Give back an exact copy of the lines below, from the first through the line with "3: Screening the"; please stop there.
---------- Excerpted data ----------
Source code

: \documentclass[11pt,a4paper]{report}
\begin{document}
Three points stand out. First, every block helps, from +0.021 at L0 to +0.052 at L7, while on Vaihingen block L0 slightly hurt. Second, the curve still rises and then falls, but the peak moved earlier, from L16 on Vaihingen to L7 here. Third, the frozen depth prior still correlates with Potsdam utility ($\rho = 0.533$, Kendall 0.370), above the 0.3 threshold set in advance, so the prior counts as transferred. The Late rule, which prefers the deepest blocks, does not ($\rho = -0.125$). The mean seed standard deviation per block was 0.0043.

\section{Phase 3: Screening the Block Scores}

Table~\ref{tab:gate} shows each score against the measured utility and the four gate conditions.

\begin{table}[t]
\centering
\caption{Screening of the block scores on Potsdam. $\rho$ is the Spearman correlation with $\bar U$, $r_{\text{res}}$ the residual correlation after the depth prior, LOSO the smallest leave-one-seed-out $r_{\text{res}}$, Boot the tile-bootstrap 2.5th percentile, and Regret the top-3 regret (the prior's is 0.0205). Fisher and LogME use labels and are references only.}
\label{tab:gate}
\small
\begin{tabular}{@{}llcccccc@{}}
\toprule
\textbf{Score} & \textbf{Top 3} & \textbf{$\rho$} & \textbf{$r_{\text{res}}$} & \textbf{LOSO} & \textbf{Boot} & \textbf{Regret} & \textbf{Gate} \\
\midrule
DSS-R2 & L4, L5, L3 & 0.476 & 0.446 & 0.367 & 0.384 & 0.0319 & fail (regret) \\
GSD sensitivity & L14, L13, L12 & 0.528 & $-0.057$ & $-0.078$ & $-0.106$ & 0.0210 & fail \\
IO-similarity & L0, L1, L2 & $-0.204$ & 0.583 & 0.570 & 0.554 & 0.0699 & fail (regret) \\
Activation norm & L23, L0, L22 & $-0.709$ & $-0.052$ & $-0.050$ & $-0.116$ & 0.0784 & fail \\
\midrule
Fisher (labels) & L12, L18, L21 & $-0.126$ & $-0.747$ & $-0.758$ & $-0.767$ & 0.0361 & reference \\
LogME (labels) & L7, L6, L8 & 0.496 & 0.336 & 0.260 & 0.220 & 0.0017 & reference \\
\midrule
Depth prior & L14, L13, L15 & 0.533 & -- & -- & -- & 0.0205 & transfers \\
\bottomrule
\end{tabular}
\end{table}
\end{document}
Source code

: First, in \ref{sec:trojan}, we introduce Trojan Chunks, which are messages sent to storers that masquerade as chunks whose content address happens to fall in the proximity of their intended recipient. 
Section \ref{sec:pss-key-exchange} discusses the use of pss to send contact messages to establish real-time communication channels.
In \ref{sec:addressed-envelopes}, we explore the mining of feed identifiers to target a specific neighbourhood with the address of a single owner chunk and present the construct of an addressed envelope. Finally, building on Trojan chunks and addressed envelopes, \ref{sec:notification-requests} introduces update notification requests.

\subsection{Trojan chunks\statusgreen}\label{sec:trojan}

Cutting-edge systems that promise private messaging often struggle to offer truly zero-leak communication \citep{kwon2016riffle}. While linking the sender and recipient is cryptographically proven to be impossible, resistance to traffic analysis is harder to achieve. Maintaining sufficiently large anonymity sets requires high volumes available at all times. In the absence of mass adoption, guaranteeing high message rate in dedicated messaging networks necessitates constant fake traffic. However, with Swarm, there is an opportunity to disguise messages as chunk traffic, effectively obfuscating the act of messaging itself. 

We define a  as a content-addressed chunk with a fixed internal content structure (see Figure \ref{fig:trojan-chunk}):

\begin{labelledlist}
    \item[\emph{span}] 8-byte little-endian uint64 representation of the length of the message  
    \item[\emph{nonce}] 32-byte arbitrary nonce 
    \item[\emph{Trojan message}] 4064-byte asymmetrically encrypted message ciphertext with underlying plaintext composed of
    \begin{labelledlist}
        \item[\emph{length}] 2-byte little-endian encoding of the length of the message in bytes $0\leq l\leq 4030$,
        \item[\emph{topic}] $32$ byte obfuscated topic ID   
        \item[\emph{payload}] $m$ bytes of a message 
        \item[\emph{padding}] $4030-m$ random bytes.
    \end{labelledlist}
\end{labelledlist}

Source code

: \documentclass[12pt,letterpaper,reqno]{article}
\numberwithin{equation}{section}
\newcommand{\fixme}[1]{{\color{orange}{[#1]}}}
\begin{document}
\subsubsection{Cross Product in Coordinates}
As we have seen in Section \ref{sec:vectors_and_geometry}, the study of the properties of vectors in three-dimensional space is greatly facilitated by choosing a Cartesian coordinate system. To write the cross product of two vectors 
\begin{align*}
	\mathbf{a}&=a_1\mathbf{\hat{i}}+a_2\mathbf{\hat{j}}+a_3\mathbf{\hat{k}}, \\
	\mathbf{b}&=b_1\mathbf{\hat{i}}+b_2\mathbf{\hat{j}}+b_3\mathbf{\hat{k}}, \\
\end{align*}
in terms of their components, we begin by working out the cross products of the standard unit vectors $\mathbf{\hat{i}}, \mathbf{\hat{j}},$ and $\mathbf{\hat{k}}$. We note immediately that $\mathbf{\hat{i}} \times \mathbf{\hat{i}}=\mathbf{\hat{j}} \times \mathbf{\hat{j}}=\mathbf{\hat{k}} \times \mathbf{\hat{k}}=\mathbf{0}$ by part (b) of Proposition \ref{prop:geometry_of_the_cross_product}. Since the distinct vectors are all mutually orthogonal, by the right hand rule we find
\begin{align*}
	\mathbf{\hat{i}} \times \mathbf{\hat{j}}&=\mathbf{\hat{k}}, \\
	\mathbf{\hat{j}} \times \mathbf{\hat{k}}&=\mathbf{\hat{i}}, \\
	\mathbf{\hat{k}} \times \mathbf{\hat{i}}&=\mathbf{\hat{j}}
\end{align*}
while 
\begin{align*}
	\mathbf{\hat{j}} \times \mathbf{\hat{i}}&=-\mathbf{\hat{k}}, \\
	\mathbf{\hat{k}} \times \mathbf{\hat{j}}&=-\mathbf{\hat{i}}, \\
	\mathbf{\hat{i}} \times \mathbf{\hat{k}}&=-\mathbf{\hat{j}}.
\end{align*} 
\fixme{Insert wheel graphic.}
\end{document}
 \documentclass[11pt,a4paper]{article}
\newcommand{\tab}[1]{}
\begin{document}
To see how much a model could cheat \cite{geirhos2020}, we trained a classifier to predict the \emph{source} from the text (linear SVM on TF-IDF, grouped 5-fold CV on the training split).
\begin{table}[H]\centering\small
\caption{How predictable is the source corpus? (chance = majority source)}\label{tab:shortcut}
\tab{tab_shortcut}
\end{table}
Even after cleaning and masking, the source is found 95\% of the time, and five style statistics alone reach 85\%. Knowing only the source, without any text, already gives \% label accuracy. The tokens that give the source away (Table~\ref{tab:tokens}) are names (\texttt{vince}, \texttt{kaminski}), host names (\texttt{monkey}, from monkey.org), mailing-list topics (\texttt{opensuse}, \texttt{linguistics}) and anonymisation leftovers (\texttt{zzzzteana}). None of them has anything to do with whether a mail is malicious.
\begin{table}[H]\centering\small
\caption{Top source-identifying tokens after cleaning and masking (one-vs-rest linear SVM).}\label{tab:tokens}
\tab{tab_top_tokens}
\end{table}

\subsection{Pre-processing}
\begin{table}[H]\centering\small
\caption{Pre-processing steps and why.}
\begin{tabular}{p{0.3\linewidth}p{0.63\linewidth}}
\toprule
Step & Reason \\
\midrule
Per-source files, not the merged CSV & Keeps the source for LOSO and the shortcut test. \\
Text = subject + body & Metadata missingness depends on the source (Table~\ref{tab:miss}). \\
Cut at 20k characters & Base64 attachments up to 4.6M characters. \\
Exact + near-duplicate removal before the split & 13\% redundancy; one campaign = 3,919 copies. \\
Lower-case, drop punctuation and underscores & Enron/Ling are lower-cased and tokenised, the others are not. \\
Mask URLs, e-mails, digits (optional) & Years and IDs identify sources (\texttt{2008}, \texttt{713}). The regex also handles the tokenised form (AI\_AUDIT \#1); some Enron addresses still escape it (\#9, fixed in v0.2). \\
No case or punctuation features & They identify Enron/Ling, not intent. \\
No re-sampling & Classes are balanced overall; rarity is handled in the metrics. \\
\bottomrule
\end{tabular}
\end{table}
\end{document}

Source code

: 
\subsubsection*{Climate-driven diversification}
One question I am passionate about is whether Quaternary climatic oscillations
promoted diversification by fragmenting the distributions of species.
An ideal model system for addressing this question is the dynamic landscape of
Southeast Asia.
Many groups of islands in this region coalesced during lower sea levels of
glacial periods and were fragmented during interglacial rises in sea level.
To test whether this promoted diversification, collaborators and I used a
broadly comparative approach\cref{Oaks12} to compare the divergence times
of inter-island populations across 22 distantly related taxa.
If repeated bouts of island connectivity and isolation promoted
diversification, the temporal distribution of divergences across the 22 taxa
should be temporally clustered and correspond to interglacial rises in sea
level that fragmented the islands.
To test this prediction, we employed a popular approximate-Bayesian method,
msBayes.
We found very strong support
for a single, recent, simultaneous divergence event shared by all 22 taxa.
----------
* Output:
Source code

: \documentclass[11pt,a4paper]{report}
\begin{document}
Three points stand out. First, every block helps, from +0.021 at L0 to +0.052 at L7, while on Vaihingen block L0 slightly hurt. Second, the curve still rises and then falls, but the peak moved earlier, from L16 on Vaihingen to L7 here. Third, the frozen depth prior still correlates with Potsdam utility ($\rho = 0.533$, Kendall 0.370), above the 0.3 threshold set in advance, so the prior counts as transferred. The Late rule, which prefers the deepest blocks, does not ($\rho = -0.125$). The mean seed standard deviation per block was 0.0043.

\section{Phase 3: Screening the Block Scores}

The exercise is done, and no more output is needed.